Największym zagrożeniem jest nieprzewidywalne otoczenie prawne. Dotyczy to nie tylko tego, że dotyka ono wielu kluczowych rzeczy, ale także chodzi tutaj o tempo zmian i ich nieprzemyślany charakter.
Grupa Open Finance to również spółka Home Broker. Jakie ona ma przed sobą perspektywy?
Zdecydowanie spółka jest na fali wzrostowej. Jest to najsilniej rosnąca część naszego biznesu, co wynika m.in. z połączenia oddziałów Open Finance i Home Broker. Firma może pochwalić się bogatą ofertą mieszkań z rynku pierwotnego. Sprzedajemy ich zdecydowanie więcej niż łącznie dwóch największych deweloperów w Polsce. Z kwartału na kwartał bijemy rekordy sprzedaży i dodatkowo staramy się wdrażać nowe, innowacyjne rozwiązania ułatwiające klientom wybór odpowiedniego mieszkania.
Wszystko to pięknie brzmi, ale akcje Open Finance na GPW od początku roku zostały mocno przecenione. Czy dzisiejsza wycena rynkowa odpowiada faktycznej wartości firmy?

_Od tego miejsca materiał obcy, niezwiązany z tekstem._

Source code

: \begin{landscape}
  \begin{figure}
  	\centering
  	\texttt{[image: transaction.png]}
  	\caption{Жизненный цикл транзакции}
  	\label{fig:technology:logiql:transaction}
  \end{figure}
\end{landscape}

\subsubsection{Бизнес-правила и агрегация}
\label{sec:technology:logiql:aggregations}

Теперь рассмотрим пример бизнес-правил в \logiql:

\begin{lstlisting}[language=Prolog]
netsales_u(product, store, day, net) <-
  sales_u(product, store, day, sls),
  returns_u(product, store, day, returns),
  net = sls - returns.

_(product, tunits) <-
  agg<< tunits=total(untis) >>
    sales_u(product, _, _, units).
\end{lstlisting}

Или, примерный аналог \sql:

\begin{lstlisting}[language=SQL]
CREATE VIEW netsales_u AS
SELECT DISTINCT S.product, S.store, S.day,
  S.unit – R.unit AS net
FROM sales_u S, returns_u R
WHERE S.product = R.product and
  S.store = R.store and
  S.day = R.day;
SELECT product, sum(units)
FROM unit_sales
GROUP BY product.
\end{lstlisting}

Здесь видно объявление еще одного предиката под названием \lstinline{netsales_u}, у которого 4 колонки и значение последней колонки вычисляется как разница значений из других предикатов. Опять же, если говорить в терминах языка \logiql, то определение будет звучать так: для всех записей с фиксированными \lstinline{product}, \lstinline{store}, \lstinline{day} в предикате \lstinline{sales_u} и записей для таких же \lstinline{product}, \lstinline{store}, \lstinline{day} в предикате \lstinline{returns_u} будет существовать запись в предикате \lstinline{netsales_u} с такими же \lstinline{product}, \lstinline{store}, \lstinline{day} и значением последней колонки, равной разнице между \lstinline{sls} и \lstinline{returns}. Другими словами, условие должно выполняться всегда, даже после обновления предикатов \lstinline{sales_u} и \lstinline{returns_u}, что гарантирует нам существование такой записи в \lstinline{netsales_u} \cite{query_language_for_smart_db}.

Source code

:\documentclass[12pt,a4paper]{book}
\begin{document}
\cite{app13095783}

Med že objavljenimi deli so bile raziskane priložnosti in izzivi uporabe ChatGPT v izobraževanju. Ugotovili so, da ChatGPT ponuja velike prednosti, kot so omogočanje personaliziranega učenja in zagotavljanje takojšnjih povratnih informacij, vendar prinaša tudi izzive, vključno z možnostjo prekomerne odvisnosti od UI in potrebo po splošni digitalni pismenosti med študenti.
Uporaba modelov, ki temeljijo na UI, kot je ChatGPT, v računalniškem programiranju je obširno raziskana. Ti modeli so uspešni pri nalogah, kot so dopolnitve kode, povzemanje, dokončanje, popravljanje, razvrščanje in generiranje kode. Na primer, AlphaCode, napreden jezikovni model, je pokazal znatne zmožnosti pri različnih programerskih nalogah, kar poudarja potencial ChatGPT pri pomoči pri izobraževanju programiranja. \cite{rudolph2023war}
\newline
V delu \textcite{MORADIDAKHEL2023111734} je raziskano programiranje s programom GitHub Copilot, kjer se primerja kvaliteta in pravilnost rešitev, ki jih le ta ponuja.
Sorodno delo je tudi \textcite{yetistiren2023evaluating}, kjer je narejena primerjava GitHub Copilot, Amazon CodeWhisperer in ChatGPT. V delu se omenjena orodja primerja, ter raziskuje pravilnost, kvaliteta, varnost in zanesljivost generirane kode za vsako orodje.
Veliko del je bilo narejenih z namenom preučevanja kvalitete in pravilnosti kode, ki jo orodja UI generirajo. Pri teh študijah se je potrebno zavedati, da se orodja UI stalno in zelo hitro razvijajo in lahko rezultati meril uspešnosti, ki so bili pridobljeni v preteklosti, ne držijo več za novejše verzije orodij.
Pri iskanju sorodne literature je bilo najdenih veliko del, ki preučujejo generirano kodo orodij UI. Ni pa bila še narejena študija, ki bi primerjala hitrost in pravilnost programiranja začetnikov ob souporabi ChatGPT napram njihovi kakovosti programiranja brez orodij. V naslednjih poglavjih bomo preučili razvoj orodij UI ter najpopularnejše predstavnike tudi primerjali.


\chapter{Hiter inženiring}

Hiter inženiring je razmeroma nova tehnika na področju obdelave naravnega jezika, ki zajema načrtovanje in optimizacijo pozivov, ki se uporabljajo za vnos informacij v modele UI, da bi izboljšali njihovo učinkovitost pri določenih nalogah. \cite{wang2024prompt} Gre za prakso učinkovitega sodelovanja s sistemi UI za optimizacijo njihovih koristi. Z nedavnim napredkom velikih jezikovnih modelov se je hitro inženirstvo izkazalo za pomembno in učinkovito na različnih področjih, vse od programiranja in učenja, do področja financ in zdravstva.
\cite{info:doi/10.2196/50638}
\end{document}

W mojej subiektywnej ocenie oczywiście nie odzwierciedla. Głęboko jednak wierzę w to, że w najbliższym czasie zdecydowanie poprawimy naszą sytuację co musi znaleźć odzwierciedlenie w kursie akcji. Przejawem tej wiary jest fakt, że zapisałem się akcje nowej emisji na znaczącą część mojego majątku osobistego. Aktualny kurs traktuję, jako pewnego rodzaju cenę, jaką płacimy za to, że w tym roku robimy bardzo dużo rzeczy czyli porządkujemy bilans, rachunek zysków i strat czy też naszą działalność operacyjną. Zdaję sobie sprawę, że nie wszystkie te działania są zrozumiałe od razu dla potencjalnych inwestorów i przekłada się to na kurs akcji. Głęboko jednak wierzę, że wyniki które będziemy pokazywać w kolejnych kwartałach będą na tyle zachęcające, że kurs akcji też znajdzie się na innych poziomach.